Im Galopp ging es in der knapp anderthalbstündigen Lesung
durch die Gedichte der »Hausapotheke«. Kaum dass Zeit blieb,
eine der kostbaren Pointen in ganzer Tiefe zu verstehen, musste
man sich schon dem nächsten Gedicht widmen.

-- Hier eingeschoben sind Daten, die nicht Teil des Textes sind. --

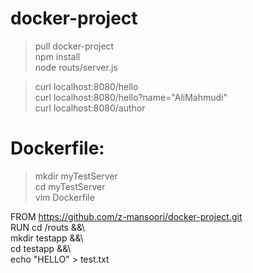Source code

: # docker-project

> pull docker-project   
> npm install    
> node routs/server.js   

> curl localhost:8080/hello   
> curl localhost:8080/hello?name="AliMahmudi"   
> curl localhost:8080/author   



# Dockerfile:

> mkdir myTestServer  
> cd myTestServer   
> vim Dockerfile  

FROM https://github.com/z-mansoori/docker-project.git   
RUN cd /routs &&\   
  mkdir testapp &&\   
  cd testapp &&\    
  echo "HELLO" > test.txt   
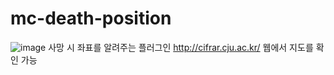 # mc-death-position
![image](https://github.com/Seo-Faper/mc-death-position/assets/43310141/1558dd0e-9df0-4b6d-a112-3d2d138237ab)
사망 시 좌표를 알려주는 플러그인
http://cifrar.cju.ac.kr/
웹에서 지도를 확인 가능 

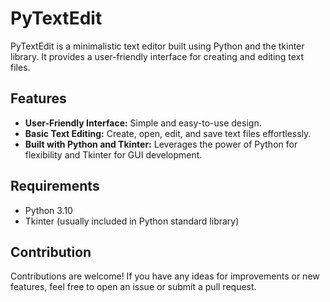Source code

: # PyTextEdit

PyTextEdit is a minimalistic text editor built using Python and the tkinter library. It provides a user-friendly interface for creating and editing text files.

## Features
- **User-Friendly Interface:** Simple and easy-to-use design.
- **Basic Text Editing:** Create, open, edit, and save text files effortlessly.
- **Built with Python and Tkinter:** Leverages the power of Python for flexibility and Tkinter for GUI development.

## Requirements
- Python 3.10
- Tkinter (usually included in Python standard library)

## Contribution
Contributions are welcome! If you have any ideas for improvements or new features, feel free to open an issue or submit a pull request.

Dieterle hatte eingangs eine Abfrage gemacht, zu welchen
»Kümmernissen«, die Kästner in alphabetischer Reihenfolge
angeordnet hatte, Medizin benötigt würde. Da er im zweiten Teil
darauf einging, entstand zumindest hier der nötige Raum
zwischen den Gedichten.
Es fehlte aber eine Einführung in die Besonderheiten dieses
kleinen Buches. Unerwähnt ließ er die Tatsache, dass die
»Hausapotheke« 1936 in der Schweiz entstanden war, als
Kästners Bücher schon drei Jahren zuvor in Deutschland
verbrannt worden waren und er mit einem Publikationsverbot
belegt worden war. Auch den Umstand, dass dennoch Exemplare
nach Deutschland und sogar in das Warschauer Getto gelangten, eins davon von Teofila
Langnas in Kalligraphie abgeschrieben und 1941 ihrem späteren Gatten Marcel Reich-
Ranicki zum 21.Geburtstag geschenkt, verschwieg er.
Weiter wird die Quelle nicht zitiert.